Library of Luminaries: Coco Chanel: An Illustrated Biography
Apparently there are never enough pages, not enough illustrations nor enough photographs that are devoted to the illustrious and legendary designer, Coco Chanel. Her life story, most recently told by Zena Alkayat, is a most charming version of one of fashion’s most enduring icons. Chanel’s much debated and often fabricated life is given a lighter even fairy tale aura by the author and the artist’s illustrations.
“I invented my life by taking for granted that everything I did not like would have an opposite, which I would like.”
—Coco Chanel
The above quote certainly speaks to the topic at hand as Chanel was never long on verifiable personal details about her life, and apparently her life story had multiple versions which changed with each retelling. Diana Vreeland once said of her "Where Chanel came from in France is anyone's guess. She said one thing one day and another thing the next. She was a peasant—and a genius.

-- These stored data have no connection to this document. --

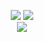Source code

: <p align="center">
  <img src="https://github-readme-stats.vercel.app/api/top-langs/?username=ignasKavaliauskas&hide=c++,java&line_height=33" />
  <img  src="https://github-readme-stats.vercel.app/api?username=ignasKavaliauskas&show_icons=true&line_height=33" />
   <br>
  <img  src="https://komarev.com/ghpvc/?username=ignasKavaliauskas&style=flat-square" />
</p>
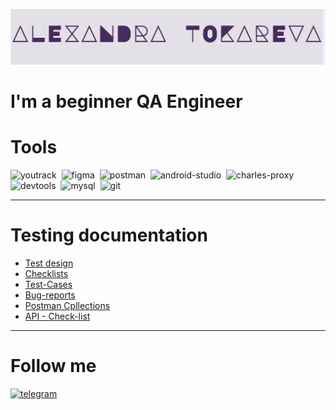 ![Headers](https://github.com/AlexandraTM01/AlexandraTM01/blob/main/assets/Снимок%20экрана%202023-11-08%20в%2015.26.55.png)

# I'm a beginner QA Engineer


# Tools

<div>
 <img src="https://upload.wikimedia.org/wikipedia/commons/thumb/8/8d/YouTrack_Icon.svg/1024px-YouTrack_Icon.svg.png?20200803082248" title="youtrack" alt="youtrack" width="40" height="40"/>&nbsp
<img src="https://cdn.jsdelivr.net/gh/devicons/devicon/icons/figma/figma-original.svg" title="figma" alt="figma" width="40" height="40"/>&nbsp
 <img src="https://seeklogo.com/images/P/postman-logo-0087CA0D15-seeklogo.com.png" title="postman" alt="postman" width="40" height="40"/>&nbsp
<img src="https://cdn.jsdelivr.net/gh/devicons/devicon/icons/androidstudio/androidstudio-original.svg" title="android-studio" alt="android-studio" width="40" height="40"/>&nbsp
<img src="https://cdn.icon-icons.com/icons2/3053/PNG/512/charles_proxy_macos_bigsur_icon_190302.png" title="charles-proxy" alt="charles-proxy" width="40" height="40"/>&nbsp
 <img src="https://d33wubrfki0l68.cloudfront.net/38b5c953a4667366685d55db55d057c86db1fc54/a0fdc/static/acae6b24d940347661ca901ea07f47c1/chrome-dev-logo-icon.png" title="devtools" alt="devtools" width="40" height="40"/>&nbsp
<img src="https://cdn.jsdelivr.net/gh/devicons/devicon/icons/mysql/mysql-original.svg" title="mysql" alt="mysql" width="40" height="40"/>&nbsp
<img src="https://cdn.jsdelivr.net/gh/devicons/devicon/icons/git/git-original.svg" title="git" alt="git" width="40" height="40"/>&nbsp
<div>

---


# Testing documentation


- [Test design](https://github.com/AlexandraTM01/QA_portfolio/tree/main/Тест-дизайн)
- [Checklists](https://github.com/AlexandraTM01/QA_portfolio/blob/main/Тестовая-документация/Чек-листы%20функциональность%20«Сделать%20заказ».pdf)
- [Test-Cases](https://github.com/AlexandraTM01/QA_portfolio/blob/main/Тестовая-документация/Тест-кейсы%20Яндекс%20Метро.pdf)
- [Bug-reports](https://github.com/AlexandraTM01/QA_portfolio/tree/main/Баг-репорты)
- [Postman Cpllections](https://github.com/AlexandraTM01/QA_portfolio/blob/main/API/Тестирование%20API.%20Яндекс.Прилавок.postman_collection.json)
- [API - Check-list](https://github.com/AlexandraTM01/QA_portfolio/blob/main/API/Чек-лист%20тестирование%20API.pdf)

---


# Follow me

  <div id="badges">
    </a>
    <a href="https://t.me/alexandra_tva" target="_blank">
      <img src="https://cdn-icons-png.flaticon.com/512/2111/2111646.png" width="40" height="40" alt="telegram" />
    </a>
  </div>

Peasants and geniuses are the only people who count and she was both." These two icons were of like mind when it came to the truth as they both felt it was perfectly fine to amend one’s past as they saw fit or to make a point. One might think of words to the effect of “It doesn’t matter how you got there as you arrived.”
In another example of Vreeland’s sage bon mots she offered up "Fashion must be the most intoxicating release from the banality of the world." Indeed, it is exactly what mademoiselle Chanel did in her life to escape her less than perfect childhood. Coco Chanel offers a crash course in the life and times of Coco but alas there is little new news here other than the lovely watercolor illustrations that accompany the text.
This would be a perfect book for a young person who has only a cursory knowledge of the designer’s life. As far as adult readers go, the book would suit a less informed fashionphile or perchance someone who just wanted another telling of the history of the great Coco Chanel.